1 ) You have noted that housing is a food issue because, if you can’t afford rent, how can you eat healthily? Is research too siloed to make connections between issues such as healthy eating and housing, or wellbeing and the environment?

Commonly, I am asked what one thing I would recommend to reduce health inequalities. A key reason for my refusing to answer that question is precisely because of the interconnections. Income is a housing question. Housing is a food question. Food insecurity is part of poverty.

We do need specific policies, but we need to look at them in the context of the conditions in which people are born, grow, live, work and age.

2 ) Data is in the spotlight like never before – has Covid-19 helped or hindered our relationship with evidence?

The pandemic has shown how reliant we are on good-quality data and, in the UK at least, how blessed we are to have such high-quality data systems.

In matters of public policy, scientists produce evidence and politicians decide how to act on that evidence. As you might expect, there is a spectrum. Some politicians are more receptive to evidence-based arguments than others.

The Covid-19 pandemic has shifted the balance quite markedly. The evidence has become front-page news. It is still the case that the evidence doesn’t make the policy decisions, but it is having a bigger impact. The Office for National Statistics has shown how vital it is to have an excellent statistical office.
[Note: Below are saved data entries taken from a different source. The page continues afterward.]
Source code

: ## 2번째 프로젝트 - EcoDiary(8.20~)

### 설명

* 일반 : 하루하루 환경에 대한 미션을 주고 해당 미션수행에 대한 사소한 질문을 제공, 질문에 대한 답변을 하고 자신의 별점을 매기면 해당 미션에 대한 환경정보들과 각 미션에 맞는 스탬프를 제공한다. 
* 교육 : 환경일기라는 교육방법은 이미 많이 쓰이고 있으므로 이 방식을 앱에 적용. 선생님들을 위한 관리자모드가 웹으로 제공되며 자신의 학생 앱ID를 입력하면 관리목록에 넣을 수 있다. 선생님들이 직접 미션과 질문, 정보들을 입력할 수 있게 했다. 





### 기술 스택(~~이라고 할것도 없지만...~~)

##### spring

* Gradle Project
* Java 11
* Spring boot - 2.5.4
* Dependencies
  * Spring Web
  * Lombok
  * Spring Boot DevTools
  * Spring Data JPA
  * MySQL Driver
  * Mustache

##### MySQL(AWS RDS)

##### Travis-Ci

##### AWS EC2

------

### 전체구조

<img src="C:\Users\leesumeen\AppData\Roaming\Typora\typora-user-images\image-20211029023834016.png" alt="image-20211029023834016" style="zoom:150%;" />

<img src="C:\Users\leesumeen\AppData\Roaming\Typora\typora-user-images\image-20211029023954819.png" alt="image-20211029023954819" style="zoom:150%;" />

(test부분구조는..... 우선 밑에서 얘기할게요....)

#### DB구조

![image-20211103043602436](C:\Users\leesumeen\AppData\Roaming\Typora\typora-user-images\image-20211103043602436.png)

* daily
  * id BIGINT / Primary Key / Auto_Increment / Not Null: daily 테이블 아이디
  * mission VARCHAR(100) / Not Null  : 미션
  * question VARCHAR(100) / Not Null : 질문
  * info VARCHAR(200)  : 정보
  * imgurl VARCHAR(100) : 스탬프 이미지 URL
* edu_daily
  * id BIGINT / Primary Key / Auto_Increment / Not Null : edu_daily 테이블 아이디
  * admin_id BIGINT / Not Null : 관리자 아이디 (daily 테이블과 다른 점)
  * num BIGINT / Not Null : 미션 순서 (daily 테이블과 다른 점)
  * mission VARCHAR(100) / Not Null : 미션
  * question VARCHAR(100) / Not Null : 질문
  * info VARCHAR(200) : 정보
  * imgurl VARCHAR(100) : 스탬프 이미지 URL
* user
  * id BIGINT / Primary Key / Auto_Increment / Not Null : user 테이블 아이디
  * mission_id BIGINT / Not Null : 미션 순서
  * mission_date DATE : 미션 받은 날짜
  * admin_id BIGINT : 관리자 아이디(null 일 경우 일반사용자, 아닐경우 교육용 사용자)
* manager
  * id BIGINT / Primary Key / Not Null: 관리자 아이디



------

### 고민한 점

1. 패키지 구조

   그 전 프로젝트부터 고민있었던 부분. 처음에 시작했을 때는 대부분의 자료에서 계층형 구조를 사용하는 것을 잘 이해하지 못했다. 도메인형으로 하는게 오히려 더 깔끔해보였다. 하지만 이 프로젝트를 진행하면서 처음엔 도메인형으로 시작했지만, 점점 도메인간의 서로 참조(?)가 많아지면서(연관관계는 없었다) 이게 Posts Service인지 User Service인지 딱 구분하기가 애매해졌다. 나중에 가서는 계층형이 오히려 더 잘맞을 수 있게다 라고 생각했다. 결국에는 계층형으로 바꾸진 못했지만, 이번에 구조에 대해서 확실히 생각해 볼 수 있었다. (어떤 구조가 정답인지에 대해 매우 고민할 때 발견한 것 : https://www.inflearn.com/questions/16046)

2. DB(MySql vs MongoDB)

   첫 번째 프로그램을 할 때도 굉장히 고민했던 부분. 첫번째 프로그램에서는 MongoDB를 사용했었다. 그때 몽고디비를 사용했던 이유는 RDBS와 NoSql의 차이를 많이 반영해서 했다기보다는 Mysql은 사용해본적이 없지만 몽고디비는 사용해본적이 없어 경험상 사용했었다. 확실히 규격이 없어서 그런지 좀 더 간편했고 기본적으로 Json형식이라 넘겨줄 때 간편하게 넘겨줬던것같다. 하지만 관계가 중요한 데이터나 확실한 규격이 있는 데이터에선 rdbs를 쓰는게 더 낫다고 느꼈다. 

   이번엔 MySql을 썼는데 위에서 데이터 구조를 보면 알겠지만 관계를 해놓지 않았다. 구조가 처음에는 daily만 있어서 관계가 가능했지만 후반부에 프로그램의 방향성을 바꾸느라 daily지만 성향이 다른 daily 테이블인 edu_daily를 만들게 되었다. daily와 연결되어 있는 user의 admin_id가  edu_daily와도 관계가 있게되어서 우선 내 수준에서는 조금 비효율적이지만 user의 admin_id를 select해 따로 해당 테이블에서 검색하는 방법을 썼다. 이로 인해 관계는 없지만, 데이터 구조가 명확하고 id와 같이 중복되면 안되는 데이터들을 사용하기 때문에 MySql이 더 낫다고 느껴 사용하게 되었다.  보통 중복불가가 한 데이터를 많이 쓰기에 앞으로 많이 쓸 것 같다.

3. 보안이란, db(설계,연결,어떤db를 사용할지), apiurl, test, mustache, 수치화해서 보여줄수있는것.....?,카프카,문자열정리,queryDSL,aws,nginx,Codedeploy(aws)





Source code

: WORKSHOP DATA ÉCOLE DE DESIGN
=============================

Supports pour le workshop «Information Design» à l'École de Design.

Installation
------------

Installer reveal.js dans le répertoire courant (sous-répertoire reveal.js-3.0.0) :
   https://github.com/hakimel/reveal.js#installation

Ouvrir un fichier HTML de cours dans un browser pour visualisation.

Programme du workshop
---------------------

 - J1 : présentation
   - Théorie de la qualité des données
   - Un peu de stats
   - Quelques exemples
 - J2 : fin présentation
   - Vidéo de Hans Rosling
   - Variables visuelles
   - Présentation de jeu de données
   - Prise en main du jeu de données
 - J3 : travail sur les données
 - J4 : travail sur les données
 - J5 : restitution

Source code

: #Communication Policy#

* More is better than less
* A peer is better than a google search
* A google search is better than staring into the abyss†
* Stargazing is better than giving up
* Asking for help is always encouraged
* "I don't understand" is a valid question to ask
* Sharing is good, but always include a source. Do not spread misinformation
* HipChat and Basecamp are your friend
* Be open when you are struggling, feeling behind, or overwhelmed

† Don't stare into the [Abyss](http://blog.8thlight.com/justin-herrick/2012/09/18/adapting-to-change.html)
3 ) ‘The Marmot Review: 10 years on’ was published just before the pandemic took hold in the UK, and Covid-19 has laid bare the existing inequalities in society. What impact will the pandemic have on how inequality is understood and addressed in future?

Because of the pandemic, in December 2020 we published ‘Build back fairer: the Covid-19 Marmot Review’, only 10 months, not 10 years, after the ‘10 years on’ report was published. We showed that pre-existing health inequalities had been amplified by the pandemic and made worse by the societal response. Hence, our call to ‘build back fairer’.

4 ) Where do you see the greatest need for further research/data collection? Is more international cooperation needed?

We have laid out an agenda for action on social determinants of health and health equity. In each of the key domains, we need firmer evidence of causal connections. We also need to track on health equity of societal changes.

We always have much to learn from how different contexts shape social determinants of health and assessing the effects of actions that have impact on health equity.

5 ) Is public health policy too focused on individual factors rather than social determinants?

I think we are making real progress in getting organisations to recognise the importance of social determinants of health.

6 ) What can researchers do to reduce the chance of work being misinterpreted or misused in a time of misinformation?

A good feature of what has happened under the pandemic is a great deal of high-quality public discussion about research findings. There will always be people who misuse information and evidence. That should not stop people of good faith discussing disagreements and differing views of the evidence in public.

7 ) What is the biggest challenge facing researchers working in health over the next 12 months?

The brilliant success of dedicated work on developing vaccines shows what well-funded science can do. As we emerge from the pandemic, we should give the same focus and resource to addressing the ongoing health challenges that we face.